Terrestrial storage of CO2 seeks to store the gas in soils or vegetation or utilize CO2 in construction materials to keep it out of the atmosphere for an extended period. Storage in terrestrial ecosystems uses soils and biomass in forests to sequester CO2 as organic carbon (Litynski et al., 2006). Another option is to use biofuels to capture the CO2 from the air through plant growth and subsequently apply CCS when the fuel is burned to store the CO2. This is known as biofuel energy carbon capture and storage, or BECCS. Other ideas for terrestrial carbon storage include:
- Concrete manufacturing is a major emitter of GHG, so using it to sequester CO2 can substantially offset these emissions. The material that holds concrete together is cement, made of calcium oxide (CaO) that reacts with CO2 as the concrete cures to form calcite. Several methods have been developed to introduce CO2 into the cement mixture to enhance this reaction, sequester the CO2, and make the concrete stronger. Once locked down in the concrete, the CO2 stays in place for long periods. Sealed greenhouses: Various exotic hardwoods and other desirable plant-based construction materials like bamboo could be grown quickly in greenhouses containing a CO2-enriched atmosphere. It is unclear if this approach can be scaled up to make much of a difference towards climate change.
- Microbial conversion to methane: CO2, provided to cultures of anaerobic bacteria, is converted into methane gas. CO2 from the biomethane combustion could be captured and recycled or permanently sequestered in a BECCS system.
- Microbial conversion of CO2 to valuable materials: Microbes can convert CO2 to calcite or create graphene, carbon fiber, carbon nanotubes, or other desirable materials from CO2.
- Chemical conversion of CO2 to fuels or materials: Chemical engineering technology can convert CO2 into ethylene and other products or feedstock materials that are currently fossil sourced. The economics of these processes remains uncertain.
Ocean storage of CO2 involves injecting carbon dioxide into seawater at depths greater than one kilometer from ships, pipelines, or offshore platforms. The CO2 is supercritical with a density greater than water at these depths and will dissolve and disperse without coming to the surface (Herzog et al., 2000). However, given the concerns about ocean acidification by CO2 inputs from the atmosphere, major environmental impacts could be on deep-sea biota near concentrated CO2 injection points (Seibel and Walsh, 2003). Ocean storage remains in the research stage without any actual field tests (Ajayi et al., 2019).
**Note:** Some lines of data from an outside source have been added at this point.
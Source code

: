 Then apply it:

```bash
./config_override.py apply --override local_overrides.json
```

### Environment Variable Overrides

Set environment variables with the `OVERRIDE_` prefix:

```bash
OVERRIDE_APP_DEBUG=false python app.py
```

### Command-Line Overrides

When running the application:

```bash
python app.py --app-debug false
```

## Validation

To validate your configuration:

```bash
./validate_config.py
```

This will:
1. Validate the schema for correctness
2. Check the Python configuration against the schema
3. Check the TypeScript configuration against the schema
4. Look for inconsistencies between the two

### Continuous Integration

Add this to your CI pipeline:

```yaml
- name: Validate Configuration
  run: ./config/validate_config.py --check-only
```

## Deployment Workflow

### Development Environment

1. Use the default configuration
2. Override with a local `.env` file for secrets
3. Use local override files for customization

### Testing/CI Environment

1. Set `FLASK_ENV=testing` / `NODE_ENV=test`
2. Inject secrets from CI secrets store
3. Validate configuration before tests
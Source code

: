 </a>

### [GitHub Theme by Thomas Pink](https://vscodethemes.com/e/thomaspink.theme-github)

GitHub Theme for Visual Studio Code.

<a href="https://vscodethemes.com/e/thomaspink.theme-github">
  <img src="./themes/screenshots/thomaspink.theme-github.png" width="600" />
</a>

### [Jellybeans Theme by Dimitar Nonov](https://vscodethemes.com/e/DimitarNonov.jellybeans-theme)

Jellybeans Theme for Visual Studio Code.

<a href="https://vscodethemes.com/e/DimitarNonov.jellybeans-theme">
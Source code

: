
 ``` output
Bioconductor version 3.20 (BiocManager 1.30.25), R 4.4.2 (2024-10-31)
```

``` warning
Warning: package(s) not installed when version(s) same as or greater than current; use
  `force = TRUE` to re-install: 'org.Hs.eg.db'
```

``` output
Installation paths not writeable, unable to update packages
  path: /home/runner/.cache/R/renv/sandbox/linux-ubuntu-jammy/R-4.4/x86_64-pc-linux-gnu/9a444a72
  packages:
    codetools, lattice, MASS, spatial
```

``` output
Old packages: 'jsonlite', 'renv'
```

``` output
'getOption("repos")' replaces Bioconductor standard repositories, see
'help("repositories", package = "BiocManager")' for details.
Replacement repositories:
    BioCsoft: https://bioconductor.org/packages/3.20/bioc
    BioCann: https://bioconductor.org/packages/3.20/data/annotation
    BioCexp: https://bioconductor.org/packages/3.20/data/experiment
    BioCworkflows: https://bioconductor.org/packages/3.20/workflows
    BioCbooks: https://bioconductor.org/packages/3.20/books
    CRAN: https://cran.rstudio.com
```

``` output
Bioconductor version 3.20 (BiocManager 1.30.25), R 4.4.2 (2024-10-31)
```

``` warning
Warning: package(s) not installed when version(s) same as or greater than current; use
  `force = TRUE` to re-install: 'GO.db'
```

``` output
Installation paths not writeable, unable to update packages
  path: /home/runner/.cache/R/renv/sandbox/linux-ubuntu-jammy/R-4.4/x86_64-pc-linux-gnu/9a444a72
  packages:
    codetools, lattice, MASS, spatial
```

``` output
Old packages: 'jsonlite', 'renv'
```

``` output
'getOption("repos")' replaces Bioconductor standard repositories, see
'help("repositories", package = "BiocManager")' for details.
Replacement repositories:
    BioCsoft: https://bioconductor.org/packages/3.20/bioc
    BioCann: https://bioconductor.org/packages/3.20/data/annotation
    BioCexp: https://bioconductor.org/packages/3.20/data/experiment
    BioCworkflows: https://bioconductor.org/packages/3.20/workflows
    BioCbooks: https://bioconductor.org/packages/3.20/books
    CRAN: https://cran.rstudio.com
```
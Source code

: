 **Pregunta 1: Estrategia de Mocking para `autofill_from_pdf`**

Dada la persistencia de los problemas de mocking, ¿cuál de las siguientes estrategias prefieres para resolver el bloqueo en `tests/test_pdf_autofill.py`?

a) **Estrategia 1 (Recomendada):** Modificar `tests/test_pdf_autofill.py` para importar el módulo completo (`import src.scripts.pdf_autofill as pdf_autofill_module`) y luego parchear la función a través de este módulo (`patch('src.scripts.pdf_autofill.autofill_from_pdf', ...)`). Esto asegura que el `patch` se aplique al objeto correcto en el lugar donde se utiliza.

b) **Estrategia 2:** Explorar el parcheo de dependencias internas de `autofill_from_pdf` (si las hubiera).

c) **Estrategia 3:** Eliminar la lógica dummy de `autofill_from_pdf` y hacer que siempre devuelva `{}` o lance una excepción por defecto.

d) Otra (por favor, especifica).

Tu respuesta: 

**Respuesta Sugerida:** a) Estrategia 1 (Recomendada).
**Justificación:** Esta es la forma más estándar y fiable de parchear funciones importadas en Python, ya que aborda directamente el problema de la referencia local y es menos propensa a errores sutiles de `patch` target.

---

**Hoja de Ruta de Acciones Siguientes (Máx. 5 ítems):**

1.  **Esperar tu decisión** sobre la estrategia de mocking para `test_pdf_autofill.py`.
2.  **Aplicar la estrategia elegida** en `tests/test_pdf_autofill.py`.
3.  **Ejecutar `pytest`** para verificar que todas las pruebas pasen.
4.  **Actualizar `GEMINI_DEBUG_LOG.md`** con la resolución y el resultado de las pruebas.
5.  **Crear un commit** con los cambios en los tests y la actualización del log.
The IPCC recommends that at least 10 billion tons of CO2 be removed annually to avoid the worst aspects of climate change (IPCC, 2018). We have released an overabundance of carbon into the atmosphere, and the proverbial bathtub is overflowing. Unfortunately, it will always be more cost-effective to pollute. So widespread and stringent carbon tax policies are necessary to facilitate more favorable economics for CCS, CCUS, and DAC systems, to stimulate further development and deployment. Market-based solutions, such as carbon fee and dividend policies, which distribute proceeds from carbon taxes back to the population, are growth-stimulating and equitable, representing a viable path to accomplishing this goal. The world has reached a point where urgent action in this direction is required to avoid massive economic damage and the further destruction of this priceless planet.